Bizim ollalar
Geçen hafta kendimi aştım; "Yerinden kımıldamaz bu adam!" diye ardımdan dedikodu eden bazı sevgili dostlarıma inat bir günlüğüne Türkiye'nin tâ öbür ucuna, Ege Bölgesi'nin güneyindeki Aydın'ın Koçarlı ilçesinin Çulhalar ve Akmescit köyüne gittim. Nerden baksanız yarım günlük yol.
"Ne işin vardı?" diye sorarsınız, bilirim: Efendim, birisi cedit, öteki kadim iki ahbabım "sılâ-ı rahîm"de bulunmak üzere birbirine yakın köylerine gitmeye niyet etmişler. Onbeş gün evvelden kavilleştik. Bizim Ali Çolak da aynı yöredendir, Nazillilidir; o dahi gelecekti fakat "Öksüz oynaşa çıkmış/ Ay akşamdan doğmuş" dedikleri hesap tam yola koyulacağımız gecenin seherinde sancılanacağı tuttu.
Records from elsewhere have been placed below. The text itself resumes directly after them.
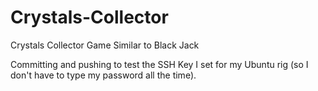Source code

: # Crystals-Collector
Crystals Collector Game Similar to Black Jack

Committing and pushing to test the SSH Key I set for my Ubuntu rig (so I don't have to type my password all the time).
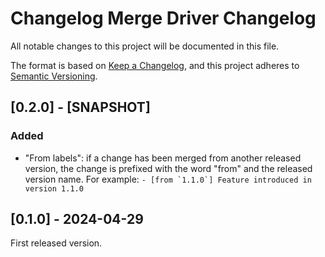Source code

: # Changelog Merge Driver Changelog

All notable changes to this project will be documented in this file.

The format is based on [Keep a Changelog](https://keepachangelog.com/en/1.1.0/),
and this project adheres to [Semantic Versioning](https://semver.org/spec/v2.0.0.html).

## [0.2.0] - [SNAPSHOT]

### Added

- "From labels": if a change has been merged from another released version, the change is prefixed with the word "from" and the released version name.
  For example: ``- [from `1.1.0`] Feature introduced in version 1.1.0``
## [0.1.0] - 2024-04-29

First released version.

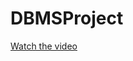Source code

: # DBMSProject

[Watch the video](https://uhdowntown-my.sharepoint.com/:v:/g/personal/gonzalesp32_gator_uhd_edu/EZtaEyEDZJJHpPhD7eEvzukBHGrOS-eb09_CBe2Bmyd6Iw?e=iCoqMM)


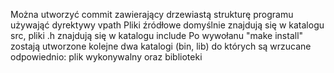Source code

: Można utworzyć commit zawierający drzewiastą strukturę programu używająć dyrektywy vpath
Pliki źródłowe domyślnie znajdują się w katalogu src, pliki .h znajdują się w katalogu include
Po wywołanu "make install" zostają utworzone kolejne dwa katalogi (bin, lib) do których są wrzucane odpowiednio: plik wykonywalny oraz biblioteki
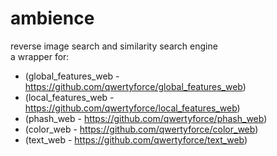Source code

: # ambience
reverse image search and similarity search engine <br>
a wrapper for: 
- (global_features_web - https://github.com/qwertyforce/global_features_web)
- (local_features_web - https://github.com/qwertyforce/local_features_web)
- (phash_web - https://github.com/qwertyforce/phash_web)
- (color_web - https://github.com/qwertyforce/color_web)
- (text_web - https://github.com/qwertyforce/text_web)

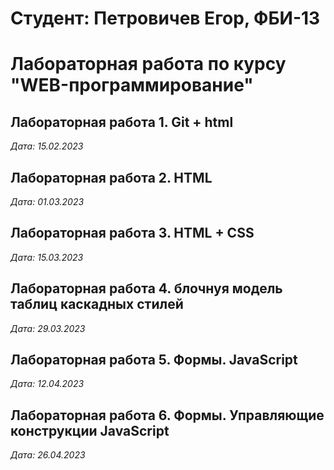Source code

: # Студент: Петровичев Егор, ФБИ-13

# Лабораторная работа по курсу "WEB-программирование"

## Лабораторная работа 1. Git + html

*Дата: 15.02.2023*

## Лабораторная работа 2. HTML

*Дата: 01.03.2023*

## Лабораторная работа 3. HTML + CSS

*Дата: 15.03.2023*

## Лабораторная работа 4. блочнуя модель таблиц каскадных стилей

*Дата: 29.03.2023*

## Лабораторная работа 5. Формы. JavaScript

*Дата: 12.04.2023*

## Лабораторная работа 6. Формы. Управляющие конструкции JavaScript

*Дата: 26.04.2023*
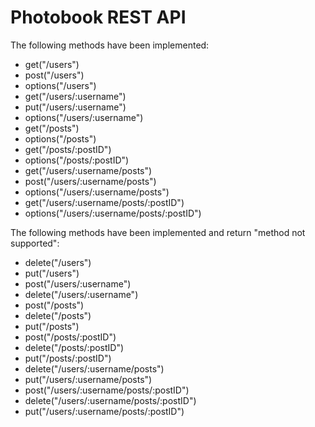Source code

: # Photobook REST API

The following methods have been implemented:

* get("/users")
* post("/users")
* options("/users")
* get("/users/:username")
* put("/users/:username")
* options("/users/:username")
* get("/posts")
* options("/posts")
* get("/posts/:postID")
* options("/posts/:postID")
* get("/users/:username/posts")
* post("/users/:username/posts")
* options("/users/:username/posts")
* get("/users/:username/posts/:postID")
* options("/users/:username/posts/:postID")

The following methods have been implemented and return "method not supported":

* delete("/users")
* put("/users")
* post("/users/:username")
* delete("/users/:username")
* post("/posts")
* delete("/posts")
* put("/posts")
* post("/posts/:postID")
* delete("/posts/:postID")
* put("/posts/:postID")
* delete("/users/:username/posts")
* put("/users/:username/posts")
* post("/users/:username/posts/:postID")
* delete("/users/:username/posts/:postID")
* put("/users/:username/posts/:postID")
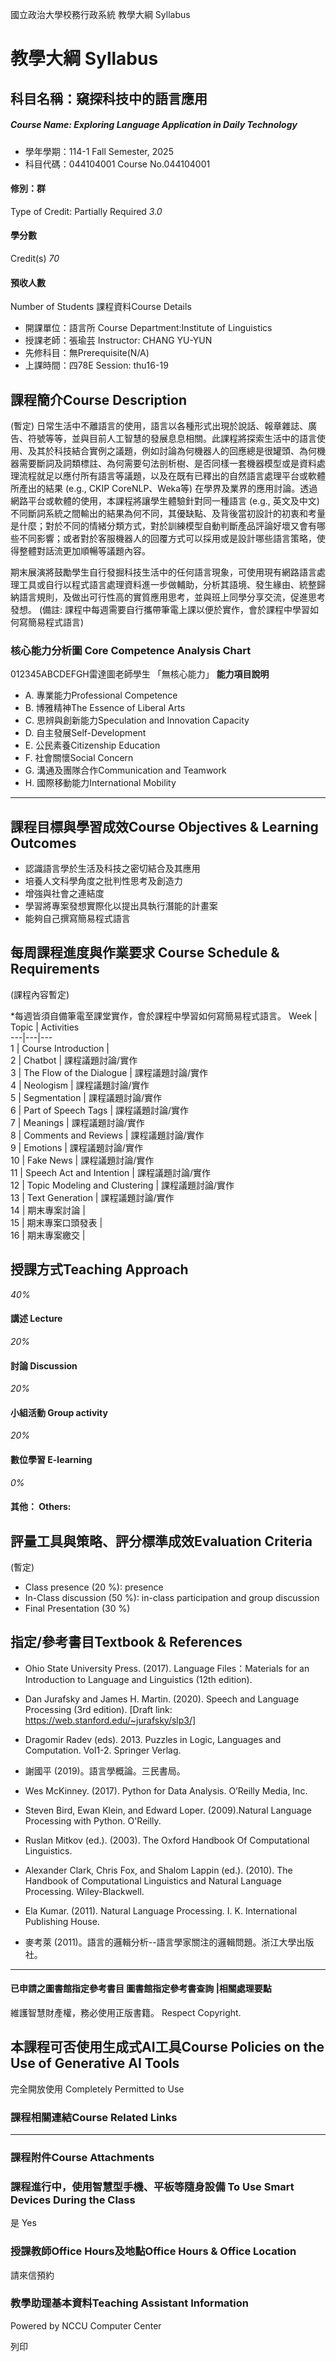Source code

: 國立政治大學校務行政系統 教學大綱 Syllabus
# 教學大綱 Syllabus
##  科目名稱：窺探科技中的語言應用
#####  Course Name: Exploring Language Application in Daily Technology
  * 學年學期：114-1 Fall Semester, 2025 
  * 科目代碼：044104001 Course No.044104001


#### 修別：群
Type of Credit: Partially Required 
_3.0_
#### 學分數
Credit(s)
_70_
#### 預收人數
Number of Students
課程資料Course Details
  * 開課單位：語言所 Course Department:Institute of Linguistics 
  * 授課老師：張瑜芸 Instructor: CHANG YU-YUN 
  * 先修科目：無Prerequisite(N/A)
  * 上課時間：四78E Session: thu16-19


##  課程簡介Course Description
(暫定)
日常生活中不離語言的使用，語言以各種形式出現於說話、報章雜誌、廣告、符號等等，並與目前人工智慧的發展息息相關。此課程將探索生活中的語言使用、及其於科技結合實例之議題，例如討論為何機器人的回應總是很罐頭、為何機器需要斷詞及詞類標註、為何需要句法剖析樹、是否同樣一套機器模型或是資料處理流程就足以應付所有語言等議題，以及在既有已釋出的自然語言處理平台或軟體所產出的結果 (e.g., CKIP CoreNLP、Weka等) 在學界及業界的應用討論。透過網路平台或軟體的使用，本課程將讓學生體驗針對同一種語言 (e.g., 英文及中文) 不同斷詞系統之間輸出的結果為何不同，其優缺點、及背後當初設計的初衷和考量是什麼；對於不同的情緒分類方式，對於訓練模型自動判斷產品評論好壞又會有哪些不同影響；或者對於客服機器人的回覆方式可以採用或是設計哪些語言策略，使得整體對話流更加順暢等議題內容。
  
期末展演將鼓勵學生自行發掘科技生活中的任何語言現象，可使用現有網路語言處理工具或自行以程式語言處理資料進一步做輔助，分析其語境、發生緣由、統整歸納語言規則，及做出可行性高的實質應用思考，並與班上同學分享交流，促進思考發想。
(備註: 課程中每週需要自行攜帶筆電上課以便於實作，會於課程中學習如何寫簡易程式語言)
###  核心能力分析圖 Core Competence Analysis Chart
012345ABCDEFGH雷達圖老師學生
「無核心能力」 
**能力項目說明**
  * A. 專業能力Professional Competence
  * B. 博雅精神The Essence of Liberal Arts
  * C. 思辨與創新能力Speculation and Innovation Capacity
  * D. 自主發展Self-Development
  * E. 公民素養Citizenship Education
  * F. 社會關懷Social Concern
  * G. 溝通及團隊合作Communication and Teamwork
  * H. 國際移動能力International Mobility


* * *
##  課程目標與學習成效Course Objectives & Learning Outcomes 
  * 認識語言學於生活及科技之密切結合及其應用
  * 培養人文科學角度之批判性思考及創造力
  * 增強與社會之連結度
  * 學習將專案發想實際化以提出具執行潛能的計畫案
  * 能夠自己撰寫簡易程式語言


##  每周課程進度與作業要求 Course Schedule & Requirements
(課程內容暫定)  

*每週皆須自備筆電至課堂實作，會於課程中學習如何寫簡易程式語言。
Week | Topic | Activities  
---|---|---  
1 | Course Introduction |   
2 | Chatbot | 課程議題討論/實作  
3 | The Flow of the Dialogue | 課程議題討論/實作  
4 | Neologism | 課程議題討論/實作  
5 | Segmentation | 課程議題討論/實作  
6 | Part of Speech Tags | 課程議題討論/實作  
7 | Meanings | 課程議題討論/實作  
8 | Comments and Reviews | 課程議題討論/實作  
9 | Emotions | 課程議題討論/實作  
10 | Fake News | 課程議題討論/實作  
11 | Speech Act and Intention | 課程議題討論/實作  
12 | Topic Modeling and Clustering | 課程議題討論/實作  
13 | Text Generation | 課程議題討論/實作  
14 | 期末專案討論 |   
15 | 期末專案口頭發表 |   
16 | 期末專案繳交 |   
##  授課方式Teaching Approach
_40%_
####  講述 Lecture
_20%_
####  討論 Discussion
_20%_
####  小組活動 Group activity
_20%_
####  數位學習 E-learning
_0%_
####  其他： Others:
##  評量工具與策略、評分標準成效Evaluation Criteria
(暫定)
  * Class presence (20 %): presence
  * In-Class discussion (50 %): in-class participation and group discussion
  * Final Presentation (30 %)


##  指定/參考書目Textbook & References
  * Ohio State University Press. (2017). Language Files：Materials for an Introduction to Language and Linguistics (12th edition). 
  * Dan Jurafsky and James H. Martin. (2020). Speech and Language Processing (3rd edition). [Draft link: https://web.stanford.edu/~jurafsky/slp3/]
  * Dragomir Radev (eds). 2013. Puzzles in Logic, Languages and Computation. Vol1-2. Springer Verlag.


  * 謝國平 (2019)。語言學概論。三民書局。
  * Wes McKinney. (2017). Python for Data Analysis. O’Reilly Media, Inc.
  * Steven Bird, Ewan Klein, and Edward Loper. (2009).Natural Language Processing with Python. O'Reilly.
  * Ruslan Mitkov (ed.). (2003). The Oxford Handbook Of Computational Linguistics.
  * Alexander Clark, Chris Fox, and Shalom Lappin (ed.). (2010). The Handbook of Computational Linguistics and Natural Language Processing. Wiley-Blackwell. 
  * Ela Kumar. (2011). Natural Language Processing. I. K. International Publishing House.
  * 麥考萊 (2011)。語言的邏輯分析--語言學家關注的邏輯問題。浙江大學出版社。

  
---  
####  已申請之圖書館指定參考書目  圖書館指定參考書查詢 |相關處理要點
維護智慧財產權，務必使用正版書籍。 Respect Copyright.
##  本課程可否使用生成式AI工具Course Policies on the Use of Generative AI Tools
完全開放使用 Completely Permitted to Use
###  課程相關連結Course Related Links
* * *
###  課程附件Course Attachments
###  課程進行中，使用智慧型手機、平板等隨身設備 To Use Smart Devices During the Class
是  Yes
###  授課教師Office Hours及地點Office Hours & Office Location
請來信預約
###  教學助理基本資料Teaching Assistant Information
Powered by NCCU Computer Center
  
列印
Yol arkadaşlarımı takdim ederim: Güzel otomobili ile Bandırma üzerinden denizi aşıp, ovaları yel gibi geçerek ve ardından mor dağları devirircesine tırmanıp bizi o güzel Yörük köylerine selâmetle ulaştıran Avukat Muhammed Aksan. Köyünün yaylasına ellisinden sonra dört başı bayındır bir ev yaptıran bu dostumuzla, henüz sabahın ilk saatlerinde tanışmış olmamıza rağmen öğle sularında İslâm teolojisinin en girift konuları hakkında esaslı ve ateşli bir tartışmanın içine girmiştik bile. Yolculuklarda herkes biraz yanındakine güvenir; nitekim onunla "nâs önünde" konuşulmayacak nice bahisler devirdik. İkinci yol arkadaşım Yılmaz Kurt. Mülkiyeli. Tanıyanlar biliyor, benim Mülkiyeliliğim "Çakma" veya "Naylon" tâbir edilen cinstendir; ömrümün herhangi bir ânında Mülkiyeliler Birliği'nin kapısından içeri girmemiş olmak nedense bende hiç eksiklik hissi uyandırmamıştır. Nasıl uyandırabilir ki; bu satırların yazarı, öğrenciliğinde Mülkiye'nin kapısından bile güç belâ, yılda birkaç kez girebilmekte, hatta dolmuşla önünden geçerken dahi "Tanıyan çıkar mı?" endişesiyle oturduğu koltukta küçülmeye çalışan biriydi.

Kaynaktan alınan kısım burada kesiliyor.